One of the deficiencies of the current device layer is that it can only access
guest RAM via cpu_physical_memory_rw().  This means that the device emulation
code must copy the memory to or from a temporary buffer, even though the host
offers APIs which allow direct access to memory.  This reduces efficiency on
DMA capable devices, especially disks.

This patchset introduces a complement to the read/write API,
cpu_physical_memory_map() which allows device emulation code to map
guest memory directly.  The API bounces memory regions which cannot be
mapped (such as mmio regions) using an internal buffer.

As an example, IDE emulation is converted to use the new API.  This exposes
another deficiency: lack of scatter/gather support in the block layer.  To
work around this, a vectored block API is introduced, currently emulated
by bouncing.  Additional work is needed to convert all block format drivers
to use the vectored API.

Changes from v1:
 - documented memory mapping API
 - added access_len parameter to unmap operation, to indicate how much
   memory was actually accessed
 - move QEMUIOVector to cutils.c, and add flatten/unflatten operations
 - change block format driver API to accept a QEMUIOVector rather than a
   bare struct iovec

Avi Kivity (5):
  Add target memory mapping API
  Add map client retry notification
  I/O vector helpers
  Vectored block device API
  Convert IDE to directly access guest memory

 block.c       |   68 +++++++++++++++++++++++++++
 block.h       |    8 +++
 cpu-all.h     |    8 +++
 cutils.c      |   47 +++++++++++++++++++
 exec.c        |  142 +++++++++++++++++++++++++++++++++++++++++++++++++++++++++
 hw/ide.c      |  133 +++++++++++++++++++++++++++++++++++++++++++++++------
 qemu-common.h |   12 +++++
 7 files changed, 402 insertions(+), 16 deletions(-)

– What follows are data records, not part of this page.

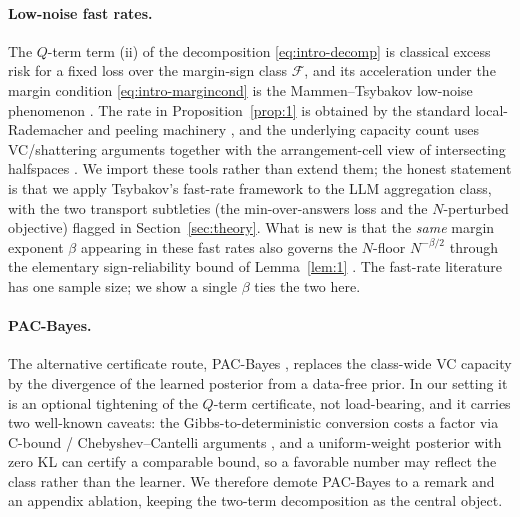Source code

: \documentclass{article} %
\providecommand{\Fcal}{\mathcal{F}}
\begin{document}
\paragraph{Low-noise fast rates.}
The $Q$-term term (ii) of the decomposition \eqref{eq:intro-decomp} is
classical excess risk for a fixed loss over the margin-sign class $\Fcal$, and its
acceleration under the margin condition \eqref{eq:intro-margincond} is the
Mammen--Tsybakov low-noise phenomenon
\citep{mammen1999smooth,tsybakov2004optimal,tsybakov2009introduction}. The rate
in Proposition~\ref{prop:1} is obtained by the standard local-Rademacher and
peeling machinery
\citep{bartlett2005local,koltchinskii2006local,massart2006risk,bartlett2002rademacher,koltchinskii2001furthereo,audibert2005fastlr},
and the underlying capacity count uses VC/shattering arguments
\citep{vapnik1971uniform,sauer1972density,shelah1972combinatorial,blumer1989learnability}
together with the arrangement-cell view of intersecting halfspaces
\citep{zaslavsky1975facing}. We import these tools rather than extend them; the
honest statement is that we apply Tsybakov's fast-rate framework to the LLM
aggregation class, with the two transport subtleties (the min-over-answers loss
and the $N$-perturbed objective) flagged in Section~\ref{sec:theory}. What is new
is that the \emph{same} margin exponent $\beta$ appearing in these fast rates also
governs the $N$-floor $N^{-\beta/2}$ through the elementary sign-reliability bound
of Lemma~\ref{lem:1} \citep{hoeffding1963probability}. The fast-rate literature
has one sample size; we show a single $\beta$ ties the two here.

\paragraph{PAC-Bayes.}
The alternative certificate route, PAC-Bayes
\citep{mcallester1999pacbayes,dziugaite2017computing}, replaces the class-wide VC
capacity by the divergence of the learned posterior from a data-free prior. In our
setting it is an optional tightening of the $Q$-term certificate, not
load-bearing, and it carries two well-known caveats: the Gibbs-to-deterministic
conversion costs a factor via C-bound / Chebyshev--Cantelli arguments
\citep{viallard2021selfboundingmv,wu2021chebyshevcantellipi}, and a uniform-weight
posterior with zero KL can certify a comparable bound, so a favorable number may
reflect the class rather than the learner. We therefore demote PAC-Bayes to a
remark and an appendix ablation, keeping the two-term decomposition as the
central object.
\end{document}
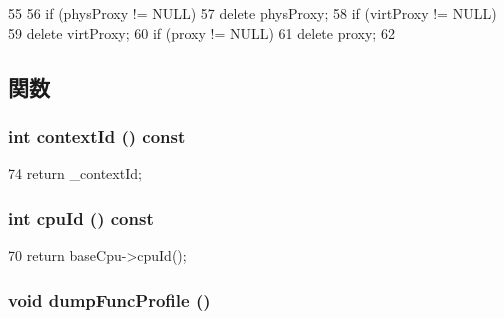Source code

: \begin{DoxyCode}
55 {
56     if (physProxy != NULL)
57         delete physProxy;
58     if (virtProxy != NULL)
59         delete virtProxy;
60     if (proxy != NULL)
61         delete proxy;
62 }
\end{DoxyCode}


\subsection{関数}
\hypertarget{structThreadState_a651d5d14e7a4e95ebe6d7f5b8ee5a107}{
\subsubsection[{contextId}]{\setlength{\rightskip}{0pt plus 5cm}int contextId () const}}
\label{structThreadState_a651d5d14e7a4e95ebe6d7f5b8ee5a107}



\begin{DoxyCode}
74 { return _contextId; }
\end{DoxyCode}
\hypertarget{structThreadState_a1e2d18ebf4e21f2416c21a8b072e2c7b}{
\subsubsection[{cpuId}]{\setlength{\rightskip}{0pt plus 5cm}int cpuId () const}}
\label{structThreadState_a1e2d18ebf4e21f2416c21a8b072e2c7b}



\begin{DoxyCode}
70 { return baseCpu->cpuId(); }
\end{DoxyCode}
\hypertarget{structThreadState_a13fa12d1779a94a1e0b968946a1367c7}{
\subsubsection[{dumpFuncProfile}]{\setlength{\rightskip}{0pt plus 5cm}void dumpFuncProfile ()}}
\label{structThreadState_a13fa12d1779a94a1e0b968946a1367c7}


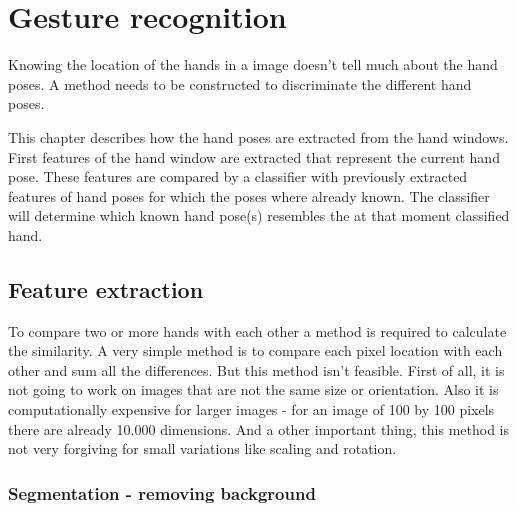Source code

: 
\chapter{Gesture recognition}
\label{ch:gestures}

Knowing the location of the hands in a image doesn't tell much about the hand poses. A method needs to be constructed to discriminate the different hand poses. 

This chapter describes how the hand poses are extracted from the hand windows. First features of the hand window are extracted that represent the current hand pose. These features are compared by a classifier with previously extracted features of hand poses for which the poses where already known. The classifier will determine which known hand pose(s) resembles the at that moment classified hand.


\section{Feature extraction}
To compare two or more hands with each other a method is required to calculate the similarity. A very simple method is to compare each pixel location with each other and sum all the differences. But this method isn't feasible. First of all, it is not going to work on images that are not the same size or orientation. Also it is computationally expensive for larger images - for an image of 100 by 100 pixels there are already 10.000 dimensions. And a other important thing, this method is not very forgiving for small variations like scaling and rotation.


\subsection*{Segmentation - removing background}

^ permalink raw reply	[flat|nested] 11+ messages in thread

* [Qemu-devel] [PATCH 1/5] Add target memory mapping API
  2009-01-22 10:36 [Qemu-devel] [PATCH 0/5] Direct memory access for devices (v2) Avi Kivity
@ 2009-01-22 10:36 ` Avi Kivity
  2009-01-22 12:24   ` Ian Jackson
  2009-01-22 10:36 ` [Qemu-devel] [PATCH 2/5] Add map client retry notification Avi Kivity
                   ` (4 subsequent siblings)
  5 siblings, 1 reply; 11+ messages in thread
From: Avi Kivity @ 2009-01-22 10:36 UTC (permalink / raw)
  To: Anthony Liguori, qemu-devel

Devices accessing large amounts of memory (as with DMA) will wish to obtain
a pointer to guest memory rather than access it indirectly via
cpu_physical_memory_rw().  Add a new API to convert target addresses to
host pointers.

In case the target address does not correspond to RAM, a bounce buffer is
allocated.  To prevent the guest from causing the host to allocate unbounded
amounts of bounce buffer, this memory is limited (currently to one page).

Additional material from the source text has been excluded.